主役のムギは当然中央に駆り出されて、みんなから祝福を受ける。
その姿はとても艶やかで。
「やっぱり・・・正真正銘のお嬢様なんだなぁ・・・」
私は会場の隅っこで配られたカクテルを飲みながら当たり前の事をつぶやく。
ムギが参加者に向けるにこやかな微笑みに嫉妬して。
「・・・ふんだ。私なんてムギのもっといい表情知ってるんだから。」
「お茶が入りましたよー。」っていう時のとろけそうな表情。
つまみ食いを見つかった時のぺろ、って舌を出したはにかんだ顔。
えっちで追い込まれた時の困ったように眉を寄せておねだりする表情。
真っ白になった後の気だるげな仕草と幸せそうな顔。
私はそれらを思い浮かべて気晴らしをした。
ふと、またムギを目で追うと。
ムギと同じ年くらいの男性に囲まれて無理にお酒を飲まされてるみたい。
困った表情で愛想笑いを浮かべながら、断っている。
その表情が可愛いもんだから、男達は余計にお酒を薦める。
「じゃあ出会いを祝して!カンパーイ!」とか。

ムギはお酒に弱いんだから!
そんで酔っ払うと、すごくえっちになっちゃうんだからね!
カクテルを二杯も飲ませれば、腰が砕けちゃって、なすがままなんだから!

私はつかつかつかっとそこに歩み寄ると。
グラスを奪い取って一気飲み。
「こら。

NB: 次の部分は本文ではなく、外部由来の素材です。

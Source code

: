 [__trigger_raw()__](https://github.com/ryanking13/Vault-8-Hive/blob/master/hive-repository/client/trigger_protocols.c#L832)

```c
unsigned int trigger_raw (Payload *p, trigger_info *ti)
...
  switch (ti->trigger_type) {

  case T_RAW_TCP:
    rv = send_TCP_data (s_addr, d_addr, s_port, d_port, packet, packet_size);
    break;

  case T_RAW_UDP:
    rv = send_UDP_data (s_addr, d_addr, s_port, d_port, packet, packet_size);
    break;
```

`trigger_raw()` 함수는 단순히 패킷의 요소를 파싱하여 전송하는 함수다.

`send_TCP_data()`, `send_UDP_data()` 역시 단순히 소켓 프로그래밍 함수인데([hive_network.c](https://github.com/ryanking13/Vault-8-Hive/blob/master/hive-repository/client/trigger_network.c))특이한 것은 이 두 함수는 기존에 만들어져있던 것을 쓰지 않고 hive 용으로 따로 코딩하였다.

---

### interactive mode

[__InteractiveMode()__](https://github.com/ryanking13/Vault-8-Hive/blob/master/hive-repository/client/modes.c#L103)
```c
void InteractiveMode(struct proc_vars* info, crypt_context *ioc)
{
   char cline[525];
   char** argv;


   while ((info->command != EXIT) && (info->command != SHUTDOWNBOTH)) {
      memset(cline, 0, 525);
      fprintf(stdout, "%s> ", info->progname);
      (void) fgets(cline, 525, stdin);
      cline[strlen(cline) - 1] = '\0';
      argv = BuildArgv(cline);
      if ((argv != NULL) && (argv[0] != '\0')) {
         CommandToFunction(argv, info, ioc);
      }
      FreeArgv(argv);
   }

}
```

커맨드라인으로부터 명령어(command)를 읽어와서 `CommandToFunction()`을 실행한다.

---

未成年にお酒飲ませちゃダメよ?」
普段はこっそり飲ませちゃってるけど。
私は自分の事は棚に上げて。にっこり笑った鬼の形相で言った。
すると男達は意外にあっさりそそそ、と退散したので。
私はムギの方に向き直って今度は優しく微笑む。
「大丈夫だった?ムギ?」
するとムギは感激の面持ちで。
「うんっ。さわ子さん、かっこいい・・・」
私の胸の中に飛び込んでくる。
「・・・守ってくれてありがと。」
か、可愛いぃぃぃ。
私は思わずきつく抱きしめそうになる腕を理性でもって抑えつけた。
ぽんぽん、と優しく栗色の髪を撫でてやって。
「お酒、飲まされちゃった?」
ムギは少し紅くなって。
「うん。少し・・・。」
蕩けそうな瞳で見つめると。
私をちょいちょい、とかがませて、そっと耳打ち。
「あのね?・・・ちょっとだけ、カラダ、疼いてるの。」
ふぅ、と耳たぶに熱いため息。
「あとで、鎮めて、ね?」
言うなり、ととんって離れて。
えへへ、って照れたような笑み。
私は耳を抑えて。
「うっ、うん・・・」
ムギに見とれてて、マヌケな答えを返すのが精一杯だった。